[Document images with source code]
--- START ---

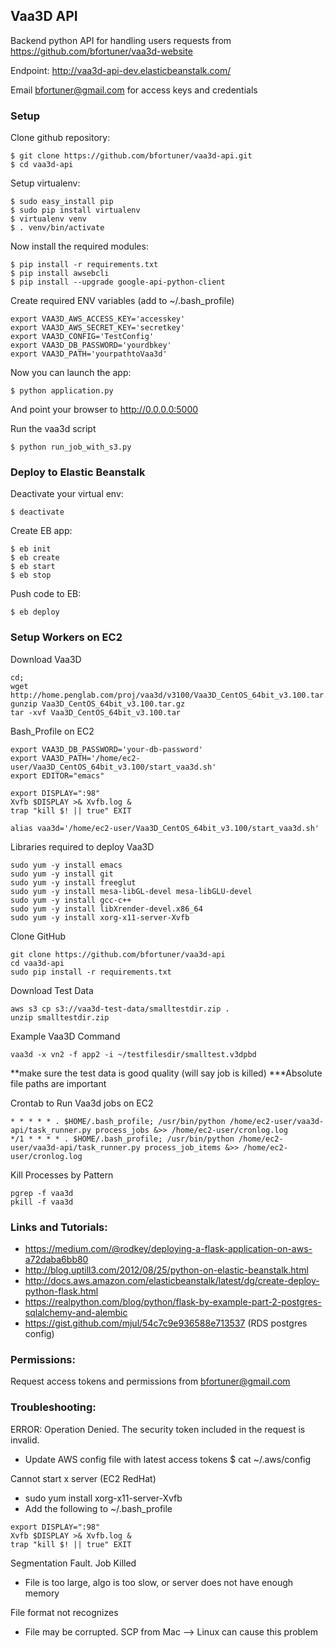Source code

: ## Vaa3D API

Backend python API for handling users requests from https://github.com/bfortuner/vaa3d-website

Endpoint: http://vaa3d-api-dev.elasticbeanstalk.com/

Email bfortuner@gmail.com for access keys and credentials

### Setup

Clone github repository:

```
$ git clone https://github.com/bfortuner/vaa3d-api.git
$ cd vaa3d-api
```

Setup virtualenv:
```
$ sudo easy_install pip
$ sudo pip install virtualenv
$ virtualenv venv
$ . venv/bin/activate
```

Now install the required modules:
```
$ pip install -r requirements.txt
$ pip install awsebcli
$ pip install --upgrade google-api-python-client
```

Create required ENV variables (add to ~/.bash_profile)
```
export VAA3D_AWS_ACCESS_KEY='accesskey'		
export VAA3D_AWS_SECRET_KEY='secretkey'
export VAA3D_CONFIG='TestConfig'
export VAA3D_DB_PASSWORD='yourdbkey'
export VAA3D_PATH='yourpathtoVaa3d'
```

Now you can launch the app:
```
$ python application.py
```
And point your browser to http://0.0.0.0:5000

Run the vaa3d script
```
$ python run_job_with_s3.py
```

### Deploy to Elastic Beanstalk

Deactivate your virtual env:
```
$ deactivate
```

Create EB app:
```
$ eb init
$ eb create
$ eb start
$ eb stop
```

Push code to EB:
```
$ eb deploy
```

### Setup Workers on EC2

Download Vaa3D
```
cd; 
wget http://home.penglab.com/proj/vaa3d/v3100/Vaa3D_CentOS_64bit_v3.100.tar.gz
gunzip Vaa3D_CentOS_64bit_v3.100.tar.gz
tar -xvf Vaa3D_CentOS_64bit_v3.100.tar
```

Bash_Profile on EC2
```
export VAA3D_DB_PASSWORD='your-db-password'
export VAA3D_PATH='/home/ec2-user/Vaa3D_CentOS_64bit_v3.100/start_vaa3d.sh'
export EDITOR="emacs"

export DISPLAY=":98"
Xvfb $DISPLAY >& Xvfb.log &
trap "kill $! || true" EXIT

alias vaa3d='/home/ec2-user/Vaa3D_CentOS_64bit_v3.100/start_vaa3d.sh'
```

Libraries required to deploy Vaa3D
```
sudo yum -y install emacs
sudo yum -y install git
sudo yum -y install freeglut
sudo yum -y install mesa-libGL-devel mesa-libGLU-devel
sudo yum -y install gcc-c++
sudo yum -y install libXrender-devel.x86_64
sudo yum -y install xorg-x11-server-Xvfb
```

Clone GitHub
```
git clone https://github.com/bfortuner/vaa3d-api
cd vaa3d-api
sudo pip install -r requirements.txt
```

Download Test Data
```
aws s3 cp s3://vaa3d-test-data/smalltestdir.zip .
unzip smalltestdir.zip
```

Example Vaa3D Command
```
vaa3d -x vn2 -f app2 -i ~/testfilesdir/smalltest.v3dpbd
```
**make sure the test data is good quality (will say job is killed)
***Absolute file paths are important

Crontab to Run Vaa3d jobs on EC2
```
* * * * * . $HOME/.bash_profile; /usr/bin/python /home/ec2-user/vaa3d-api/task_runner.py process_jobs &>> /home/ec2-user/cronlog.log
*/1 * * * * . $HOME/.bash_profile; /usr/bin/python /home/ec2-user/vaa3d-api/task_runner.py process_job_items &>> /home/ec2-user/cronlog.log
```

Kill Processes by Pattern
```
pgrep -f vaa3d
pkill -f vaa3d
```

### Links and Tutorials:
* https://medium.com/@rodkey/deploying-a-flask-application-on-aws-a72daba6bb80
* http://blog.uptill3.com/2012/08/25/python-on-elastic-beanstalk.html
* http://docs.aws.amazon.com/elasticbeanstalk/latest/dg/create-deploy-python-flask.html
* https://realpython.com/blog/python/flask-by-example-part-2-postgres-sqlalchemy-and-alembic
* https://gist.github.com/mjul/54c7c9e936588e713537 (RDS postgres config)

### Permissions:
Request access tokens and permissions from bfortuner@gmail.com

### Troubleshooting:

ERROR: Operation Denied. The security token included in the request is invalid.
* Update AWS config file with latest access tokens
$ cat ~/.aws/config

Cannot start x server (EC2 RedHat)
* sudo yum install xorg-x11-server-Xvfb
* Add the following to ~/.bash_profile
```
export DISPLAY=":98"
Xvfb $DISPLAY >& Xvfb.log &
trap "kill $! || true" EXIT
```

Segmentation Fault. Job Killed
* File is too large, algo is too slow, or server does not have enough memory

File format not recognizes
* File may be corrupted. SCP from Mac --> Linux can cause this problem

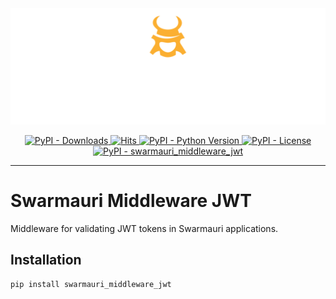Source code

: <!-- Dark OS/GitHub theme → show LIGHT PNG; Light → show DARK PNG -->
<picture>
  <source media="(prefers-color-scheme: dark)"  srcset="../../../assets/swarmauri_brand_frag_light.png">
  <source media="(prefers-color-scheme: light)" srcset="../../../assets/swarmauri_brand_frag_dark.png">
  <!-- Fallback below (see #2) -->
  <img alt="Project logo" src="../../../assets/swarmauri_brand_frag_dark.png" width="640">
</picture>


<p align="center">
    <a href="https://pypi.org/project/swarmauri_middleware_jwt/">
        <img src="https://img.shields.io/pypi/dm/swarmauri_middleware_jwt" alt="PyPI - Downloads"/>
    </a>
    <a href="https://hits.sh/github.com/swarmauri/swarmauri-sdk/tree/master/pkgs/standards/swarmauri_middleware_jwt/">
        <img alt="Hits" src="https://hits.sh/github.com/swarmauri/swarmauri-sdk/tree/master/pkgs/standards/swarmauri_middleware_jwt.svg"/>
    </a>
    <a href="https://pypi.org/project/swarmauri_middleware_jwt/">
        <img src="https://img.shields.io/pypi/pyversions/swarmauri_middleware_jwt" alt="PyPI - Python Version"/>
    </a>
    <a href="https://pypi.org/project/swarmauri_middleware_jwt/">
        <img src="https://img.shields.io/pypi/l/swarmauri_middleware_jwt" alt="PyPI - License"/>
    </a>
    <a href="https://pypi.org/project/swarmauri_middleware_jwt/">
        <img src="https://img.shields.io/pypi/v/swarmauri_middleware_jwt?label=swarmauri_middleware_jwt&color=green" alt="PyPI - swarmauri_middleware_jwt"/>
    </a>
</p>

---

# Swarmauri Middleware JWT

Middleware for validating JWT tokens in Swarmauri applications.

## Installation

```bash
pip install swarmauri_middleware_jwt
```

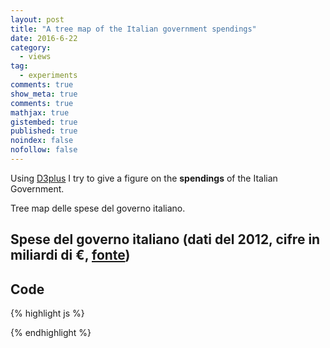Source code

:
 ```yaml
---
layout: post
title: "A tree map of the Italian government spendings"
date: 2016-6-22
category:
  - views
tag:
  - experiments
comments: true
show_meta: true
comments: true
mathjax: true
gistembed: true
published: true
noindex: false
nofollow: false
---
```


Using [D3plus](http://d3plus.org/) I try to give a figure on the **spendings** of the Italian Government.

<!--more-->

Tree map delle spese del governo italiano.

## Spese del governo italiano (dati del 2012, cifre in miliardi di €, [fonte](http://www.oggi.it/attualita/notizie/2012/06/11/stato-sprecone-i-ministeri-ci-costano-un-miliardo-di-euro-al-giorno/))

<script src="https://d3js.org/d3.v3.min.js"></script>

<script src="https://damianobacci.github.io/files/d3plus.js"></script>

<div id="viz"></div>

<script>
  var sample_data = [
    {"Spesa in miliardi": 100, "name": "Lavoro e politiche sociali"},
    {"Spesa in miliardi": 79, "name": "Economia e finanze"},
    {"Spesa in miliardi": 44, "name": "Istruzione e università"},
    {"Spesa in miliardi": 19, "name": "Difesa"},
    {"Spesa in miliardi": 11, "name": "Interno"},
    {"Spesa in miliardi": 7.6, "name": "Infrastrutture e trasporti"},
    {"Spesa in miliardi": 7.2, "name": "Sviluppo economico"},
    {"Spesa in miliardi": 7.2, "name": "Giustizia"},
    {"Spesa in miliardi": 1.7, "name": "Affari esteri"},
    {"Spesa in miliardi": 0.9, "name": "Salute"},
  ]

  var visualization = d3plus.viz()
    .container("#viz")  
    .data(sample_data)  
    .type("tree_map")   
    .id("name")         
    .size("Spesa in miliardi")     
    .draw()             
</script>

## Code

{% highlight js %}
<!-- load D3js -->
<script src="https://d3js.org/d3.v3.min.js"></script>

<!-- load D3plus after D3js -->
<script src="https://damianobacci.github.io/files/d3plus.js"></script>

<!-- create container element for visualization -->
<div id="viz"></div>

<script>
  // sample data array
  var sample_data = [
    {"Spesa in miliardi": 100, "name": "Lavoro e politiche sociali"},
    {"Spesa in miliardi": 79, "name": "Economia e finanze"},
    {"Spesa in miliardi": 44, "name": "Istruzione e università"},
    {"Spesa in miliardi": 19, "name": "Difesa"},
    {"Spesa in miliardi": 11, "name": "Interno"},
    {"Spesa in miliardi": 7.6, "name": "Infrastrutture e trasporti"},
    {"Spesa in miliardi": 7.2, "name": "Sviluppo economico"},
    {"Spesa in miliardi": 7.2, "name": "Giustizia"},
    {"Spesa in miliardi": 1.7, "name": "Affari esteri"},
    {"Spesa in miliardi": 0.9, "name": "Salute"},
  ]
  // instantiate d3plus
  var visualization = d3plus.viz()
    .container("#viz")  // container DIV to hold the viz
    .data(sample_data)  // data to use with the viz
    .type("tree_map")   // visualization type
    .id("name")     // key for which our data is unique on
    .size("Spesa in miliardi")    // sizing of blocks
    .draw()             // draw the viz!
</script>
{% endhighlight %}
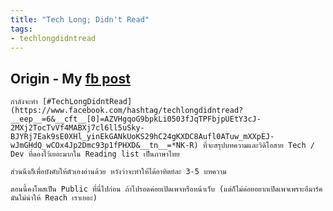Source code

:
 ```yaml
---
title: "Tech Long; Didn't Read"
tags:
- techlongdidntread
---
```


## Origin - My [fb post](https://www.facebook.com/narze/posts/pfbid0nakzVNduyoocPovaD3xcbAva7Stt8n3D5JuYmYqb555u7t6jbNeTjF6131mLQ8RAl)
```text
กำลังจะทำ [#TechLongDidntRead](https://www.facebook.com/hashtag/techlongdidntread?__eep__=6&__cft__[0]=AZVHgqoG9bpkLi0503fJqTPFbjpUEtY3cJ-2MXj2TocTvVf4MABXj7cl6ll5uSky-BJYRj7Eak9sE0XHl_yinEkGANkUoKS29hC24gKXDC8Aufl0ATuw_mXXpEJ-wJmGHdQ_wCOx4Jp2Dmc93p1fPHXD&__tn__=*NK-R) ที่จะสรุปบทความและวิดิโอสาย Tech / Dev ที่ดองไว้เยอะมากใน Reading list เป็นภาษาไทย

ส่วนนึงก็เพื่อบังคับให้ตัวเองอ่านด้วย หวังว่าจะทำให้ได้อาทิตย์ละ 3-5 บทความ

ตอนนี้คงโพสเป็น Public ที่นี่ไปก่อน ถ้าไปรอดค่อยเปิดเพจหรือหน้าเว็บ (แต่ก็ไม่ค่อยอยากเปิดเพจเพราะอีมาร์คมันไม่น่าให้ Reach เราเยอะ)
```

--- END ---

Reproduce all lines from the records above that include the word "title".

title: "A tree map of the Italian government spendings"
title: "Tech Long; Didn't Read"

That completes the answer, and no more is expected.